• _What is needed_
Print exactly those lines that run from the beginning of the data to the line bearing "#### slots(\_) for E-Classes, Ids", inclusive.

• _Entries supplied_
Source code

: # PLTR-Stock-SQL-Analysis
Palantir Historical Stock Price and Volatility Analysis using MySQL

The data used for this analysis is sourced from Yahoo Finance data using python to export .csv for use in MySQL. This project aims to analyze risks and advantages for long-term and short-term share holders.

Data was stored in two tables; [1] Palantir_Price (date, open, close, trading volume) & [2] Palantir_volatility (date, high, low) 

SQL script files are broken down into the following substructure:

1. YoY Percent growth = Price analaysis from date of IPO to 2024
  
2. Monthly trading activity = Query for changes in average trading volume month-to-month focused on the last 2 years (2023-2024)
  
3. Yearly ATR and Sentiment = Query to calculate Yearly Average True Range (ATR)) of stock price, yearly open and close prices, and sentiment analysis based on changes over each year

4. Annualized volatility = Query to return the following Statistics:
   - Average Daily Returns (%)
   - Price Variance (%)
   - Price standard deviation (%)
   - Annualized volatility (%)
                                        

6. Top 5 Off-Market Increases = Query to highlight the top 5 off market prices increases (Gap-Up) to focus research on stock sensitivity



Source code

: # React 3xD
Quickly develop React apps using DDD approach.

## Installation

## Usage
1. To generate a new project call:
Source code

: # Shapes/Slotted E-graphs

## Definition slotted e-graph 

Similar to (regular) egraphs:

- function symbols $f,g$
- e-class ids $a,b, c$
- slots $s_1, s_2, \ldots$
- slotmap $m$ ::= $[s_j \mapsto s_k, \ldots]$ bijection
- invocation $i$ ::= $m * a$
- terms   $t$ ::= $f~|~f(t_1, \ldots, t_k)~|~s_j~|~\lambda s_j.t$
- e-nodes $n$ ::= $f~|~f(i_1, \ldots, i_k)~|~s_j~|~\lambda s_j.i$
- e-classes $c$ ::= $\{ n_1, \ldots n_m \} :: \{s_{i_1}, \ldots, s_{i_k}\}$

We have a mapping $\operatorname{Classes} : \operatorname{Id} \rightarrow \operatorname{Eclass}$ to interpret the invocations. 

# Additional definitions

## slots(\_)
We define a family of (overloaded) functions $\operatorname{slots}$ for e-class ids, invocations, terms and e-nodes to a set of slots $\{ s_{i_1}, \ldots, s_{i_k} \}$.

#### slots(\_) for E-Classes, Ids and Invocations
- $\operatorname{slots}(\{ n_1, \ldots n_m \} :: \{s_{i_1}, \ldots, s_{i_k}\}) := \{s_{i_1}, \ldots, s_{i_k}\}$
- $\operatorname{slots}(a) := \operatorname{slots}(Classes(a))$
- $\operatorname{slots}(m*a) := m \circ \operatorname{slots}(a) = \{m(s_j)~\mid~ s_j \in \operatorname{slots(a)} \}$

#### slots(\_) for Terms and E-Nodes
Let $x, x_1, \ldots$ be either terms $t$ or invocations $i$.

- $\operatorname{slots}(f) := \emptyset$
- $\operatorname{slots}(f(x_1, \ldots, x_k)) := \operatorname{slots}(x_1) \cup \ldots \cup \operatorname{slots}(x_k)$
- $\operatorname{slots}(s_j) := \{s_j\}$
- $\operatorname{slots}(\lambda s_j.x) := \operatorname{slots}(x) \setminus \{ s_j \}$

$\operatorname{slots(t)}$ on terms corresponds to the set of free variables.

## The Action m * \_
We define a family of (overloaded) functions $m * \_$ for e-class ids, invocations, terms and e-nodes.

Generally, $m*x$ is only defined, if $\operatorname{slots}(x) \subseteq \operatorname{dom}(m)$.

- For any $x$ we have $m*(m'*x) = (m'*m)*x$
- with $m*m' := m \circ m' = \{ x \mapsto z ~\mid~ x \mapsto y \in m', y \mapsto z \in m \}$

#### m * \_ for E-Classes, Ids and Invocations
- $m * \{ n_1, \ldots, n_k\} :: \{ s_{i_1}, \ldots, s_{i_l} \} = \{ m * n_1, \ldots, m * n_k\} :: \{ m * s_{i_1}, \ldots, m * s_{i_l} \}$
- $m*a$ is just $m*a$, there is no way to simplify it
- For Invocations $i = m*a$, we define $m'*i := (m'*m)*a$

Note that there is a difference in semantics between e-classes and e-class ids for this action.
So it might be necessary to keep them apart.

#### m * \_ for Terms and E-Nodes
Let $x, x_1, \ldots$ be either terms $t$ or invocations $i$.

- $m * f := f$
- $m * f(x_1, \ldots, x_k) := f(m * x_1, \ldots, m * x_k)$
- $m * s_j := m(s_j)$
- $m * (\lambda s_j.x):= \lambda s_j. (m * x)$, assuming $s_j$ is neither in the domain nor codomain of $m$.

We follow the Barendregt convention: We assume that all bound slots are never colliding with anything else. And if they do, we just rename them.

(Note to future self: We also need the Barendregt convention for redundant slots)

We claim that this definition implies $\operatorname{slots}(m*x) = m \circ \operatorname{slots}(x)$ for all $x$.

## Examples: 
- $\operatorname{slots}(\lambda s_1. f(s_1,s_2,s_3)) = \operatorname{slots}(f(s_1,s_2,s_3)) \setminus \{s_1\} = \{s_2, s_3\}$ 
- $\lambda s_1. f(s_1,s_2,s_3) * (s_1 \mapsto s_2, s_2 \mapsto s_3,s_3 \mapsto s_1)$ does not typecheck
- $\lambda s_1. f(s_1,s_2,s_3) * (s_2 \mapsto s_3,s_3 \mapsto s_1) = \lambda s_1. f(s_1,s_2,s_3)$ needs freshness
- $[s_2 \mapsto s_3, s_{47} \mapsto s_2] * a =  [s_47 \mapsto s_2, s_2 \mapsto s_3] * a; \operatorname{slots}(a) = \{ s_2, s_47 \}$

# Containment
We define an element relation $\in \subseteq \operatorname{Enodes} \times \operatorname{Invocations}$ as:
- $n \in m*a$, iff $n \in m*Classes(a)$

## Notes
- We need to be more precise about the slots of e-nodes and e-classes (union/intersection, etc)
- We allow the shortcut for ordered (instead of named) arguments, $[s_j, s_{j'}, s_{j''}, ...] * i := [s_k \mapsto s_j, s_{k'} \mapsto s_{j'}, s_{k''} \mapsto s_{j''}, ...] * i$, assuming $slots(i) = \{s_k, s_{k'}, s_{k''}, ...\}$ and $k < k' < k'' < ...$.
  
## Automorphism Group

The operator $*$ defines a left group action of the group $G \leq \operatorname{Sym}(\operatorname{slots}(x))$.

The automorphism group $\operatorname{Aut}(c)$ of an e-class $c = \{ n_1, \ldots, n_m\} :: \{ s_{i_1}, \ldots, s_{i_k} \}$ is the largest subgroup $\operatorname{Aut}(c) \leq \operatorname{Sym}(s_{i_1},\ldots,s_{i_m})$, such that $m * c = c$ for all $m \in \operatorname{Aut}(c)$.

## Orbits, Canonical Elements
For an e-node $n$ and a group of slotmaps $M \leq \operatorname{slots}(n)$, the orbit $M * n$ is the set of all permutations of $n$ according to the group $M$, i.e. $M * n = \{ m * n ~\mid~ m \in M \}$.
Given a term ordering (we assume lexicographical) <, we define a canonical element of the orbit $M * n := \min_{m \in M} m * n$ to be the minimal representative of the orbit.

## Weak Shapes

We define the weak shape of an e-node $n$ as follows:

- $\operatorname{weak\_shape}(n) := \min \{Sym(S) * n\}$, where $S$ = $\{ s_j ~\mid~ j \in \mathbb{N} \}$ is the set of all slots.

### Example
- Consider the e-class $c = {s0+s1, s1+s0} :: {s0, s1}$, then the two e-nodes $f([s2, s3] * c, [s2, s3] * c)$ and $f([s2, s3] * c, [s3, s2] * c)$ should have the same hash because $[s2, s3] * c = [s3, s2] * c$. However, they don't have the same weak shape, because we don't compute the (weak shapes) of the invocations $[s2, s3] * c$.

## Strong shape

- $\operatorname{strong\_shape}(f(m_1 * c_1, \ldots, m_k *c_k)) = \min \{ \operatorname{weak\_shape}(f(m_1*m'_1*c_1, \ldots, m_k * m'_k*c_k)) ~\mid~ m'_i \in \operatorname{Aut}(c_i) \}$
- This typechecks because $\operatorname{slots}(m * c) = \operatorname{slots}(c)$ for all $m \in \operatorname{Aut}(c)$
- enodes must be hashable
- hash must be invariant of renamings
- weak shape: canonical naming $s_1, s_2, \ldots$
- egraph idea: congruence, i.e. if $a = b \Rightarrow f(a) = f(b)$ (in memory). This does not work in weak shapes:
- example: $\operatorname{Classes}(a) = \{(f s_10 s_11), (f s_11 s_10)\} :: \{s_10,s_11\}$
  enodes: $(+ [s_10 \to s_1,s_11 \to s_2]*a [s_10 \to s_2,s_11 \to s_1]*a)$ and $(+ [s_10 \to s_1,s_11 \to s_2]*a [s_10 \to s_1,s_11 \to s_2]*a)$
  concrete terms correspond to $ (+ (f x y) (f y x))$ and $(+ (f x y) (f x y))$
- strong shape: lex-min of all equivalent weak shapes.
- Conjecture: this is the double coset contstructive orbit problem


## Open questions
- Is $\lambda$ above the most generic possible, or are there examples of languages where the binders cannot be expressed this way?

• _Written answer_
Source code

: # PLTR-Stock-SQL-Analysis
Palantir Historical Stock Price and Volatility Analysis using MySQL

The data used for this analysis is sourced from Yahoo Finance data using python to export .csv for use in MySQL. This project aims to analyze risks and advantages for long-term and short-term share holders.

Data was stored in two tables; [1] Palantir_Price (date, open, close, trading volume) & [2] Palantir_volatility (date, high, low) 

SQL script files are broken down into the following substructure:

1. YoY Percent growth = Price analaysis from date of IPO to 2024
  
2. Monthly trading activity = Query for changes in average trading volume month-to-month focused on the last 2 years (2023-2024)
  
3. Yearly ATR and Sentiment = Query to calculate Yearly Average True Range (ATR)) of stock price, yearly open and close prices, and sentiment analysis based on changes over each year

4. Annualized volatility = Query to return the following Statistics:
   - Average Daily Returns (%)
   - Price Variance (%)
   - Price standard deviation (%)
   - Annualized volatility (%)
                                        

6. Top 5 Off-Market Increases = Query to highlight the top 5 off market prices increases (Gap-Up) to focus research on stock sensitivity



Source code

: # React 3xD
Quickly develop React apps using DDD approach.

## Installation

## Usage
1. To generate a new project call:
Source code

: # Shapes/Slotted E-graphs

## Definition slotted e-graph 

Similar to (regular) egraphs:

- function symbols $f,g$
- e-class ids $a,b, c$
- slots $s_1, s_2, \ldots$
- slotmap $m$ ::= $[s_j \mapsto s_k, \ldots]$ bijection
- invocation $i$ ::= $m * a$
- terms   $t$ ::= $f~|~f(t_1, \ldots, t_k)~|~s_j~|~\lambda s_j.t$
- e-nodes $n$ ::= $f~|~f(i_1, \ldots, i_k)~|~s_j~|~\lambda s_j.i$
- e-classes $c$ ::= $\{ n_1, \ldots n_m \} :: \{s_{i_1}, \ldots, s_{i_k}\}$

We have a mapping $\operatorname{Classes} : \operatorname{Id} \rightarrow \operatorname{Eclass}$ to interpret the invocations. 

# Additional definitions

## slots(\_)
We define a family of (overloaded) functions $\operatorname{slots}$ for e-class ids, invocations, terms and e-nodes to a set of slots $\{ s_{i_1}, \ldots, s_{i_k} \}$.

#### slots(\_) for E-Classes, Ids and Invocations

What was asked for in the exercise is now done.